- [EXERCISE OBJECTIVE]
Without including any pictures, write out all the records word for word.

- [INPUT DATA]
##########

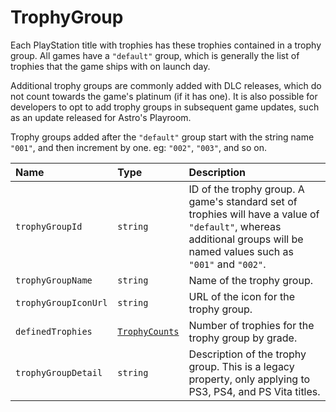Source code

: # TrophyGroup

Each PlayStation title with trophies has these trophies contained in a trophy group. All games have a `"default"` group, which is generally the list of trophies that the game ships with on launch day.

Additional trophy groups are commonly added with DLC releases, which do not count towards the game's platinum (if it has one). It is also possible for developers to opt to add trophy groups in subsequent game updates, such as an update released for Astro's Playroom.

Trophy groups added after the `"default"` group start with the string name `"001"`, and then increment by one. eg: `"002"`, `"003"`, and so on.

| Name                 | Type                                 | Description                                                                                                                                                             |
| :------------------- | :----------------------------------- | :---------------------------------------------------------------------------------------------------------------------------------------------------------------------- |
| `trophyGroupId`      | `string`                             | ID of the trophy group. A game's standard set of trophies will have a value of `"default"`, whereas additional groups will be named values such as `"001"` and `"002"`. |
| `trophyGroupName`    | `string`                             | Name of the trophy group.                                                                                                                                               |
| `trophyGroupIconUrl` | `string`                             | URL of the icon for the trophy group.                                                                                                                                   |
| `definedTrophies`    | [`TrophyCounts`](./trophy-counts.md) | Number of trophies for the trophy group by grade.                                                                                                                       |
| `trophyGroupDetail`  | `string`                             | Description of the trophy group. This is a legacy property, only applying to PS3, PS4, and PS Vita titles.                                                              |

##########

- [REPLY TO THE EXERCISE]
Source code

: # TrophyGroup

Each PlayStation title with trophies has these trophies contained in a trophy group. All games have a `"default"` group, which is generally the list of trophies that the game ships with on launch day.

Additional trophy groups are commonly added with DLC releases, which do not count towards the game's platinum (if it has one). It is also possible for developers to opt to add trophy groups in subsequent game updates, such as an update released for Astro's Playroom.

Trophy groups added after the `"default"` group start with the string name `"001"`, and then increment by one. eg: `"002"`, `"003"`, and so on.

| Name                 | Type                                 | Description                                                                                                                                                             |
| :------------------- | :----------------------------------- | :---------------------------------------------------------------------------------------------------------------------------------------------------------------------- |
| `trophyGroupId`      | `string`                             | ID of the trophy group. A game's standard set of trophies will have a value of `"default"`, whereas additional groups will be named values such as `"001"` and `"002"`. |
| `trophyGroupName`    | `string`                             | Name of the trophy group.                                                                                                                                               |
| `trophyGroupIconUrl` | `string`                             | URL of the icon for the trophy group.                                                                                                                                   |
| `definedTrophies`    | [`TrophyCounts`](./trophy-counts.md) | Number of trophies for the trophy group by grade.                                                                                                                       |
| `trophyGroupDetail`  | `string`                             | Description of the trophy group. This is a legacy property, only applying to PS3, PS4, and PS Vita titles.                                                              |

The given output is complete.